I’d love to give you a single credit-card-number-matching regular expression and tell you that my über-cool rule is The One Rule to match them all. I’d be lying.
Many developers have difficulty defining regular expressions; even more unknowingly fail to understand the appropriate usage of regexes and how and when to apply them. My experience has shown that regex validation of CCNs is the most commonly misused of all because developers fail to differentiate the subtle underpinnings:
- Does it resemble a credit card number?
- Is it probably a credit card number?
Despite their apparent similarities, the two questions and their answers are not the same.
Does it Resemble a Credit Card Number?
Resemblance is, by far, the most common type of validation performed on CCNs. Any decent shopping cart application or payment processing system will perform syntactic or basic regex validation at the time a customer enters their payment information; the goal is to assist the customer and help ensure that they have entered the correct number. Some use server-side validation, others use JavaScript client-side validation — the better ones use both.
During normal card number validation for commerce purposes, the widest possible net should be used — allowing anything that basically resembles a credit card number to pass input verification. Once basic resemblance is assured, rely on third-party merchant services to pass judgment on card validity and acceptance.

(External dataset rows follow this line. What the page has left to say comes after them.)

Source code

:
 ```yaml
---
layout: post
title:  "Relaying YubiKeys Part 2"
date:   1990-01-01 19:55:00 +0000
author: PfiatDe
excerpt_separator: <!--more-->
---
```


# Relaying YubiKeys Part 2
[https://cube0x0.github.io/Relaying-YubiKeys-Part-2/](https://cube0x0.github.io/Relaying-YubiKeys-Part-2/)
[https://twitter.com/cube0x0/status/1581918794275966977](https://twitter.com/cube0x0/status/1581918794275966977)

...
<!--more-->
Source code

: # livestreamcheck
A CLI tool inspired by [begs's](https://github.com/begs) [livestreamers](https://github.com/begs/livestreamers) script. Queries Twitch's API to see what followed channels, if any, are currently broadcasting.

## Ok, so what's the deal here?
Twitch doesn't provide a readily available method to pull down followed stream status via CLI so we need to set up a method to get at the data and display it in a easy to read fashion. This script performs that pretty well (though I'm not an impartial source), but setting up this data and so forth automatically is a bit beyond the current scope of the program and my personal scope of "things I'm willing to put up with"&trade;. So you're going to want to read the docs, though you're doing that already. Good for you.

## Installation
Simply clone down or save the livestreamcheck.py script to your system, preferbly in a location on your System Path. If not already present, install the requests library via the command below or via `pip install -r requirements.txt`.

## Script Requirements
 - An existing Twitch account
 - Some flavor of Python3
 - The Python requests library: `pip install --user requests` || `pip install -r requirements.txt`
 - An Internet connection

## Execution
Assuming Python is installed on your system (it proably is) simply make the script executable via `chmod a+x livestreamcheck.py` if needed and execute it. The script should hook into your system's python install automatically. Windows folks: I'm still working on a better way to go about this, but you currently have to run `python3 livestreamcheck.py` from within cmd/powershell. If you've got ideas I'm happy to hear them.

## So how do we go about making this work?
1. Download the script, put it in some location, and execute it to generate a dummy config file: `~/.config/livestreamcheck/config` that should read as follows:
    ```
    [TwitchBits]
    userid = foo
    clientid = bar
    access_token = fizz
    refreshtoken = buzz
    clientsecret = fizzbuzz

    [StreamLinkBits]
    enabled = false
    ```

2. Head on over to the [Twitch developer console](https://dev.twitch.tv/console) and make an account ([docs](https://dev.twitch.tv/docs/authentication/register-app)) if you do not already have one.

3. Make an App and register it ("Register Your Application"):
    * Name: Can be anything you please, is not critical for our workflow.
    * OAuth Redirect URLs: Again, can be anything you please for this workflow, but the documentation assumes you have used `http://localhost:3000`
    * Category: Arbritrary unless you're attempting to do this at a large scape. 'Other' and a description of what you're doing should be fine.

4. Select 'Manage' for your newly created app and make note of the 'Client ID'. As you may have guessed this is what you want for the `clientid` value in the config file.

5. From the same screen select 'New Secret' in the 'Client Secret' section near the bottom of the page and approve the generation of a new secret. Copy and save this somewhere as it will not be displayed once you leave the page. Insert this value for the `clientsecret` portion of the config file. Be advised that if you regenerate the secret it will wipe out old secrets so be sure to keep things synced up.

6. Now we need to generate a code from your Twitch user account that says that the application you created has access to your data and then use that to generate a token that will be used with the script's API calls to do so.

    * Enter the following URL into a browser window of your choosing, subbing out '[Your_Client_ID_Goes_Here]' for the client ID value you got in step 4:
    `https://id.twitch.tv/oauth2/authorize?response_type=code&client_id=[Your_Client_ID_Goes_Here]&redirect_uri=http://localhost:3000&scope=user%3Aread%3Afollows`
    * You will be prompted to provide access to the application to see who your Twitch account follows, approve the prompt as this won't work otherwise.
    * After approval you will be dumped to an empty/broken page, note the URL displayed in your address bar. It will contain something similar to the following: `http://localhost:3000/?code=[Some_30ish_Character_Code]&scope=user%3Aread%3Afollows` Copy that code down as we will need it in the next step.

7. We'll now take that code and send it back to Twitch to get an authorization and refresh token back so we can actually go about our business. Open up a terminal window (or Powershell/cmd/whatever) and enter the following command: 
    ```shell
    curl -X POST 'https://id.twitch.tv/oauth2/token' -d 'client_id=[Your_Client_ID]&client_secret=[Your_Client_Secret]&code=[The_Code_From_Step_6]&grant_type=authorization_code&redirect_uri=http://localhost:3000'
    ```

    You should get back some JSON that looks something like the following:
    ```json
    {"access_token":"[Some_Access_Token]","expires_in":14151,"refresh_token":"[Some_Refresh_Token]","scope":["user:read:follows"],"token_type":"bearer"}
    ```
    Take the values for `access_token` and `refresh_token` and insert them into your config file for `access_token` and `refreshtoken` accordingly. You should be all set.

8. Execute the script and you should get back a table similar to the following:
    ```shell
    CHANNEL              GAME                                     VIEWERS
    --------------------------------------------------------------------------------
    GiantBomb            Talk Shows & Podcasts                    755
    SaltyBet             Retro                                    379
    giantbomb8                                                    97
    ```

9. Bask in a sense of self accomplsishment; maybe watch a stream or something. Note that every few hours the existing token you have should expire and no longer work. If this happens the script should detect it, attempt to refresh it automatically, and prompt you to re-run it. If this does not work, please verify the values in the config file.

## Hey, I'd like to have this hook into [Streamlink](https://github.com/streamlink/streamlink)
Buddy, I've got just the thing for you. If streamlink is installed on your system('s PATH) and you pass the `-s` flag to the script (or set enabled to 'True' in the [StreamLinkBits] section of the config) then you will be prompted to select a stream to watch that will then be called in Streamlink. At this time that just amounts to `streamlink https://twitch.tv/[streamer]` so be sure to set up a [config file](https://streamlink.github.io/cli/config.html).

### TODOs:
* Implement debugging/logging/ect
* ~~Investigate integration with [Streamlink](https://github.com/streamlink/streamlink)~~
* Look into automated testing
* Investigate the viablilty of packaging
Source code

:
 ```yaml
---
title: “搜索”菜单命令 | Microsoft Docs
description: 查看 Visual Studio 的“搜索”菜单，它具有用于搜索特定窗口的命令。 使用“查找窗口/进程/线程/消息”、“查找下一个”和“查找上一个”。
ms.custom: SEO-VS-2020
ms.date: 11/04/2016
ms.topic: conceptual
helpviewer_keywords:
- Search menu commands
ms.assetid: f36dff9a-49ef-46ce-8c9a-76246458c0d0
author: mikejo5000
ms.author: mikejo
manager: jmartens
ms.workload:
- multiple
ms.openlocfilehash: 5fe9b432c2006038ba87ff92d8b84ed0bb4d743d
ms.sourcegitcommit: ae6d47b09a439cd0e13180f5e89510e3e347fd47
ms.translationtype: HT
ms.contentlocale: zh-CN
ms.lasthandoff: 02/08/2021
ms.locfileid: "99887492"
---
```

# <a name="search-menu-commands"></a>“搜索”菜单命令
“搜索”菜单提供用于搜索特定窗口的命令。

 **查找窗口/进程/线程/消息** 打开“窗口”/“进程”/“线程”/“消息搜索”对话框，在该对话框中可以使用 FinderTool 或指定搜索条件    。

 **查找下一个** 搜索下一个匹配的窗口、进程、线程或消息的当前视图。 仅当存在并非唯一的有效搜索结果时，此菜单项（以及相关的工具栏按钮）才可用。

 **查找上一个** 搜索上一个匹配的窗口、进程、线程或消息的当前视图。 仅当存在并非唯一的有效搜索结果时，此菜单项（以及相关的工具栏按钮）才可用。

The most basic generally accepted rule for validating credit card numbers is that Visa cards start with a “4”, Mastercard starts with “51” through “55”, and Discover usually starts with “6011” or “65” — all card account numbers of which being generally 16 digits long. American Express card numbers start with “34” or “37”, and are 15 digits long. Almost all modern credit card numbers end with a Luhn-10 (or modulus-10) checksum digit.
Tossing usability aside, most single-field form-based input of credit card numbers disallow the use of delimiters, and expect the numbers to be specified in a single grouping (without spaces or dashes). Given those basic assumptions, most use a basic regular expression such as the following to validate the majority of CCNs:
\b(?:3[47]\d|(?:4\d|5[1-5]|65)\d{2}|6011)\d{12}\b
For non-commerce applications (or for the abysmally few commerce sites that embrace usability), 16-digit card numbers may contain spaces or dashes between blocks of four digits (e.g. NNNN-NNNN-NNNN-NNNN
), while American Express card numbers are sometimes separated into blocks of four, six, and five digits (e.g. NNNN-NNNNNN-NNNNN
). In order to cast an even wider net that also would match account numbers with dashes and spaces, the following regex could apply:
\b(?:3[47]\d{2}([\s-]?)\d{6}\1\d|(?:(?:4\d|5[1-5]|65)\d{2}|6011)([\s-]?)\d{4}\2\d{4}\2)\d{4}\b
Author’s Note: For simple form validation it might be easier to simply strip out dashes and spaces after input (e.g.
s/[\s-]//g
), then apply the simpler of the two regexes above. There’s no reason verification can’t occur in two or more steps.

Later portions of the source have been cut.